To the horror of archaeologists, Saddam has reconstructed Babylon to provide a fitting monument to his own reign. The 10-year multi-million pound building project is complete and huge arches in sharp-edged yellow brick rise above the broken 2,500-year-old stone. Vast crenellated walls once again surround the throne room of Nebuchadnezzar. The king had his name inscribed on the original bricks in jagged cuneiform script. Now the walls carry inscriptions in swirling Arabic telling of the glory of 'the great protector of Iraq... the ever victorious Saddam Hussein'.
The unpleasant truth is that the sanctions suit Saddam. So the question remains: what next? In the sermon given nine days ago to mark the beginning of Ramadan - the Muslim holy month - Dr Mahmud al-Saadi, the sheikh at one of the biggest mosques in Baghdad, gave a glimpse of one possible future. The British and Americans want to keep Iraqis from the Koran and from their Prophet, he said. 'The Prophet Muhammad waged the Muslims' first war against heretics during Ramadan and now we face the same circumstances. We must unite to fight,' he said. He was speaking with the full backing of the regime.

Saddam has recently launched the Alhamlalamaniyah (Enhancement of Islamic Belief) campaign. Since then drinking and gambling have been restricted, religious education expanded in schools and the state-controlled media packed with religious programming. Even the youth channel run by Uday, Saddam's 36-year-old son, carries hours of lectures by clerics. A few months ago, a radio channel entirely devoted to readings from the Koran was launched. Work is also under way on what is thought will be one of the world's largest mosques - to be known as the Saddam Hussein mosque - in Baghdad. State propaganda now constantly stresses the President's recently discovered blood links to Muhammad and portraits of Saddam praying or in the robes of a religious leader are going up everywhere. It seems that the old-style Saddam in bad sunglasses and epaulettes or shiny pin-striped suits - the uniform of post-colonial nationalist socialism - is being phased out.

There have also been shifts in foreign policy.

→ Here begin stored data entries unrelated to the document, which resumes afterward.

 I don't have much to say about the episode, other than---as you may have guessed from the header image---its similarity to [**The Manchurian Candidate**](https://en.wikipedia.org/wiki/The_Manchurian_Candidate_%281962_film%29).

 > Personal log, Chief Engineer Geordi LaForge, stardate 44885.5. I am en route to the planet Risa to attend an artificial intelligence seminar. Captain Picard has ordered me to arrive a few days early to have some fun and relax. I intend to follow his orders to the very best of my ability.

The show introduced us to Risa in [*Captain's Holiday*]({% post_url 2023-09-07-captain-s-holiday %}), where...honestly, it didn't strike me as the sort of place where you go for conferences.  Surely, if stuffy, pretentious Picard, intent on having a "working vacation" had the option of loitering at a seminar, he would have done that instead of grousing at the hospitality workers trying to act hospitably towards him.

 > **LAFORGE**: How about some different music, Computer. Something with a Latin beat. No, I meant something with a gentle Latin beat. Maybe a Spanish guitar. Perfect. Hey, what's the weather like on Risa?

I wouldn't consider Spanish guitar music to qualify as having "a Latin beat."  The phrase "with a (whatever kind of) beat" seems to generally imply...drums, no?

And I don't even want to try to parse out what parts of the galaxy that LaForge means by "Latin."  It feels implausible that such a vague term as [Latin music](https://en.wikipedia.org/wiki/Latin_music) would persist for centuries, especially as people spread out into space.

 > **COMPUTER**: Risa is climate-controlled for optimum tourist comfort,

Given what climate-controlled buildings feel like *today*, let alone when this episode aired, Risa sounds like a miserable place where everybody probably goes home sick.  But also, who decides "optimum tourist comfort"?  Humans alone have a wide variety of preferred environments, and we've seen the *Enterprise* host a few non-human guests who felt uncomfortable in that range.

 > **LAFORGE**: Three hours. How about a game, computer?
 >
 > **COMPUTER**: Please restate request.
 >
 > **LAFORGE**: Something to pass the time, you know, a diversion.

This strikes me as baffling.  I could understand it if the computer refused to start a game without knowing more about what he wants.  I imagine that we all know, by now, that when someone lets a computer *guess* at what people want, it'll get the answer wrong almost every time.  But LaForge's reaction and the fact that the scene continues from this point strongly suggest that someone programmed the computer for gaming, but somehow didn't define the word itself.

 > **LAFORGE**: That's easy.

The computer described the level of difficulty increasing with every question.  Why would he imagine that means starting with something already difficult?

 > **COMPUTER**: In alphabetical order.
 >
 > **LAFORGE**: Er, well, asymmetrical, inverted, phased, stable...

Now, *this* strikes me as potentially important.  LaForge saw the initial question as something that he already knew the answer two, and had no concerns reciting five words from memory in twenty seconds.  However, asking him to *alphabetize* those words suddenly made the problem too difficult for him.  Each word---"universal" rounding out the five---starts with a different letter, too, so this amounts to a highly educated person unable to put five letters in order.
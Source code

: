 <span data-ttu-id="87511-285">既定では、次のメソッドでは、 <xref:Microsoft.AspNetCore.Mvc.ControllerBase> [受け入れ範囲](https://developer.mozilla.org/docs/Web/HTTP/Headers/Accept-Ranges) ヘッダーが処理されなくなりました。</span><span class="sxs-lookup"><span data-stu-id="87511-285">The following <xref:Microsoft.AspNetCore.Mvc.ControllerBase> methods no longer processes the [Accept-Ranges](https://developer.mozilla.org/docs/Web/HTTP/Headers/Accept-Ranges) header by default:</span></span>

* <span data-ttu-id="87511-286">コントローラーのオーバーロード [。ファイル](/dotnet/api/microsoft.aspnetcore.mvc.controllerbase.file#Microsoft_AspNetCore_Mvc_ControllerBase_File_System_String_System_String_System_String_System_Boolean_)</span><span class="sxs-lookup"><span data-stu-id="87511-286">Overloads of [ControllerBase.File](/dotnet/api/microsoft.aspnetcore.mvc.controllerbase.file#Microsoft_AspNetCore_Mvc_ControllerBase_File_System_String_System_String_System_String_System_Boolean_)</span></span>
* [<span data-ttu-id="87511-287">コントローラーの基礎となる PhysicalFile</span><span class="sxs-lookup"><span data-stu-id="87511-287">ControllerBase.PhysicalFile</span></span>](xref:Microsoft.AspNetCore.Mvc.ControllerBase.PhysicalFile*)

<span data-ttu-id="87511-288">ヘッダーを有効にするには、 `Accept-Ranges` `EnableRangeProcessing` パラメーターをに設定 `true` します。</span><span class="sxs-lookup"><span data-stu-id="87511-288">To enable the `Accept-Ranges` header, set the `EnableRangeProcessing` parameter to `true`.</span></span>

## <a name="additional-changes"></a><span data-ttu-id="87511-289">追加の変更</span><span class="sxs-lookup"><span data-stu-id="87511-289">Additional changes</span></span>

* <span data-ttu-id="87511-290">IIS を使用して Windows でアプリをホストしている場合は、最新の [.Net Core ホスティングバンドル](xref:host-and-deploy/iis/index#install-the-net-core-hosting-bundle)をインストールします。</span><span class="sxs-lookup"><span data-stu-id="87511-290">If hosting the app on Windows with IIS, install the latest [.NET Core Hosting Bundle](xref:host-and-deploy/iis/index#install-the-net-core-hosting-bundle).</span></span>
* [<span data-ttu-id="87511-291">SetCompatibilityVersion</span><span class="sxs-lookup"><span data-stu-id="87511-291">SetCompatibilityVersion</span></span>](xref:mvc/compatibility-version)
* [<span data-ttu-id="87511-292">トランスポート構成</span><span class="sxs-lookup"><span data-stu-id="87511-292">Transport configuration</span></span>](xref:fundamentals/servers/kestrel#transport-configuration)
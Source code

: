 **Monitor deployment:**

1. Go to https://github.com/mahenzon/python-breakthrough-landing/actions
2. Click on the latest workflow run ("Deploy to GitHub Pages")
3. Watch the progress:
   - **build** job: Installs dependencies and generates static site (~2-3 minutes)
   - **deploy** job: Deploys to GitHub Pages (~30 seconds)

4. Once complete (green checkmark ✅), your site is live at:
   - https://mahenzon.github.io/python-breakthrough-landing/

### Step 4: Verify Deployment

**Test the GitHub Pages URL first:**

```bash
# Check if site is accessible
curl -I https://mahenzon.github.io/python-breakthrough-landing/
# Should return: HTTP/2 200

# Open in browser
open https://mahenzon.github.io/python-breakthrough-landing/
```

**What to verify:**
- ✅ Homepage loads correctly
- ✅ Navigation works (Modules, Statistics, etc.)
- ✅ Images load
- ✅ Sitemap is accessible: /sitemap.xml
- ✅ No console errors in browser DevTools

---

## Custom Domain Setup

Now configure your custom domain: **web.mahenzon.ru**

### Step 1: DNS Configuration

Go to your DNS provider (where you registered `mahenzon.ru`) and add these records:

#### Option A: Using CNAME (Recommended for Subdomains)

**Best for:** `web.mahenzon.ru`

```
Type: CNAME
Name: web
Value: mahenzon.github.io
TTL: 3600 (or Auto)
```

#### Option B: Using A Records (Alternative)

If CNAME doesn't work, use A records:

In the past year Saddam has made great efforts to cultivate the Taliban regime in Afghanistan. This time last year the US claimed that another delegation had met Osama bin Laden, the alleged terrorist mastermind and tried to woo him to Iraq.

Senior officials claim that the Islamisation programme is an attempt to defuse the threat of Islamic militancy rather than encourage it. 'There are some who are being drawn to extremism [in Iraq],' said Professor Qiwanuddin Abdu Sattar Muhammad Haiti, the dean of the new Saddam college of religious studies. 'It is our aim to stop this by educating them about true and moderate Islam.'

But the social desolation wrought by war and sanctions has made Iraq fertile ground for the politics of hate. And with their jets killing children, America and Britain are clear and obvious enemies. Already there are signs of a growing devotion to Islam in a country known for decades for its secular and tolerant traditions. Attendance at mosques has rocketed in the past two years, more young women wear the veil, enrolment in religious schools is rising fast and the rhetoric of the preachers is getting harsher and harsher.
The fact that Saddam didn't simply shoot these people like he has done to so many of his opponents speaks to the fact that he felt at some level he could use them. Saddam also created a Jerusalem army as a symbolic act to show support for the Intifada, which is fueled in large part by radical islamic forces in the middle east. Obviously, Saddam is willing to use religion when it suits his purposes, and there are radicals who are willing to use him. It's not like this is such a bizzare concept, "The enemy of my enemy is my friend" is one of the oldest concepts in human history.